Aluminium-26 production in low- and intermediate-mass binary systems

Abstract

Aluminium-26 is a radioactive isotope which can be synthesized within asymptotic giant branch (AGB) stars, primarily through hot bottom burning. Studies exploring 26Al production within AGB stars typically focus on single-stars; however, observations show that low- and intermediate-mass stars commonly exist in binaries. We use the binary population synthesis code binaryc to explore the impact of binary evolution on 26Al yields at solar metallicity both within individual AGB stars and a low/intermediate-mass stellar population.

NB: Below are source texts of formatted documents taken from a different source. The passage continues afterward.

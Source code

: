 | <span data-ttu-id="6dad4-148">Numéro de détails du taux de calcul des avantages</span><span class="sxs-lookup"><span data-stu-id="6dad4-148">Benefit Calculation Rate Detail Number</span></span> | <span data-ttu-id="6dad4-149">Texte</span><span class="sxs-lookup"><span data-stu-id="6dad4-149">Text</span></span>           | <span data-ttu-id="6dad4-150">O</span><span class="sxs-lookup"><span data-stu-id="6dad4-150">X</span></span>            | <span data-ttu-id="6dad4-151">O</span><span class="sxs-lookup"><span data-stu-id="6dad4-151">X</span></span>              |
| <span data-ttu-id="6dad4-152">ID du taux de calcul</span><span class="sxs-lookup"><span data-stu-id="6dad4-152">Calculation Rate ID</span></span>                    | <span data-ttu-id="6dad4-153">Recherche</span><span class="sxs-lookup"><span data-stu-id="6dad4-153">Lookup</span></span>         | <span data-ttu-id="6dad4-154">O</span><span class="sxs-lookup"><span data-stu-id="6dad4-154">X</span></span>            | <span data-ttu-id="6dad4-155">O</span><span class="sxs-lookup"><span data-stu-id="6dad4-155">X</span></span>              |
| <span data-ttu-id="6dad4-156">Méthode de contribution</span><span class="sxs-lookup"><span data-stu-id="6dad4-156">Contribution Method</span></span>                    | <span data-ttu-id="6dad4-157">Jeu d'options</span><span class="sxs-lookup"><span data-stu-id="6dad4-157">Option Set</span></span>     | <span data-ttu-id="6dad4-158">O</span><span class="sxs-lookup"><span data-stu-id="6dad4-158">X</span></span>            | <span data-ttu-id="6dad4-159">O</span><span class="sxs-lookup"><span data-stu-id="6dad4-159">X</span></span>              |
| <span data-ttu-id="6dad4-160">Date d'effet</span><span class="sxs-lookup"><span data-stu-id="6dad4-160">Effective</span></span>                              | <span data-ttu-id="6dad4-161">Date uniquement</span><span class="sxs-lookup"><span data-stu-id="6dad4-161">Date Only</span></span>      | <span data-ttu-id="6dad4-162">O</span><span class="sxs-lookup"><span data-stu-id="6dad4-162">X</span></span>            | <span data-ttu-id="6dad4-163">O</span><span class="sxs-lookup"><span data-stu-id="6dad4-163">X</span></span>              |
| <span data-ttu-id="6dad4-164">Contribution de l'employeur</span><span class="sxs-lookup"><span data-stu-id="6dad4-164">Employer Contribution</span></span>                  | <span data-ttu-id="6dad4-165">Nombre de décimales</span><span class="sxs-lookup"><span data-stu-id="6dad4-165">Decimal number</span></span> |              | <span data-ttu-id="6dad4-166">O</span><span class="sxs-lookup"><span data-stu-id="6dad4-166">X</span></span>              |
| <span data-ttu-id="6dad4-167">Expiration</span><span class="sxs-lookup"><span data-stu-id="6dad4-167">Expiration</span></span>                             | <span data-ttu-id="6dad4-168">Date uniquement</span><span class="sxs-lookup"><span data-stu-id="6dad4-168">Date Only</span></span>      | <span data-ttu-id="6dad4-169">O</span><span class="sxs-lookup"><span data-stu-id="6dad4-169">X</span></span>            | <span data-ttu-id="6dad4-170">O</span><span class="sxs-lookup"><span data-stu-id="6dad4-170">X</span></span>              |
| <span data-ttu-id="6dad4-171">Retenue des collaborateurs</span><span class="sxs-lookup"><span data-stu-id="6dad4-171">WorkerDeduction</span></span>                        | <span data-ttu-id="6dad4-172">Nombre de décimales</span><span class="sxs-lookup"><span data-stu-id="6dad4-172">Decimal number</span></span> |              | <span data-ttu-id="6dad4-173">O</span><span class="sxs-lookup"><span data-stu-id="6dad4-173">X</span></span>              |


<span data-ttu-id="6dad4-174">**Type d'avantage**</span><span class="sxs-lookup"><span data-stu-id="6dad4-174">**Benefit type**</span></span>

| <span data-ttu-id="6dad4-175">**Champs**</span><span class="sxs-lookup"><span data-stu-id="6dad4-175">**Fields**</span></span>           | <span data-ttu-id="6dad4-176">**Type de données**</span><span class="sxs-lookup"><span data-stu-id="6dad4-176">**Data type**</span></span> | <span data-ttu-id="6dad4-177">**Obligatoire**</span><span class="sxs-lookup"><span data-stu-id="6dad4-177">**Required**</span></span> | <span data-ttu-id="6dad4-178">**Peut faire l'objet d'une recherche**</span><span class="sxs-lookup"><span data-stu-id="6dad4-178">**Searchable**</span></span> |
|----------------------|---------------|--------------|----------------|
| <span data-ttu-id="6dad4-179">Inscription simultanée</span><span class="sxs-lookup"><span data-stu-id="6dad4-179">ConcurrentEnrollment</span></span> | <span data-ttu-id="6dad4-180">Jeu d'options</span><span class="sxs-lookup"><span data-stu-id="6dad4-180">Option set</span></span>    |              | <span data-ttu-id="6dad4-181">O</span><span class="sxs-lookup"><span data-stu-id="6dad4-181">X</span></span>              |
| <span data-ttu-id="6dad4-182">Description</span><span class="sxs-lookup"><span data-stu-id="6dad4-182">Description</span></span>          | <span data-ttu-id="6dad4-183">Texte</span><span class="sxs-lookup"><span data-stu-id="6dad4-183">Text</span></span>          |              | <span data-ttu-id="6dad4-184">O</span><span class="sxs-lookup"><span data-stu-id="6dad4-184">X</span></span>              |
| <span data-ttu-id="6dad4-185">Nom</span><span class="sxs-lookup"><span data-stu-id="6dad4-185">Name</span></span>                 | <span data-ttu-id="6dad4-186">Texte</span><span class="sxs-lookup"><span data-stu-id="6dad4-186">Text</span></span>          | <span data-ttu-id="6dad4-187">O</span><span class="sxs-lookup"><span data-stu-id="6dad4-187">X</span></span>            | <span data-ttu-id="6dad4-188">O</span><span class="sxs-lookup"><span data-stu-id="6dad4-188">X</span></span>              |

We find the key stellar structural condition achieving most 26Al overproduction is for stars to enter the thermally-pulsing AGB (TP-AGB) phase with small cores relative to their total masses, allowing those stars to spend abnormally long times on the TP-AGB compared to single-stars of identical mass. Our population with a binary fraction of 0.75 has an 26Al weighted population yield increase of 25\% compared to our population of only single-stars. Stellar-models calculated from the Mt Stromlo/Monash Stellar Structure Program, which we use to test our results from binaryc and closely examine the interior structure of the overproducing stars, support our binaryc results only when the stellar envelope gains mass after core-He depletion. Stars which gain mass before core-He depletion still overproduce 26Al, but to a lesser extent. This introduces some physical uncertainty into our conclusions as 55\% of our 26Al overproducing stars gain envelope mass through stellar wind accretion onto pre-AGB objects. Our work highlights the need to consider binary influence on the production of 26Al.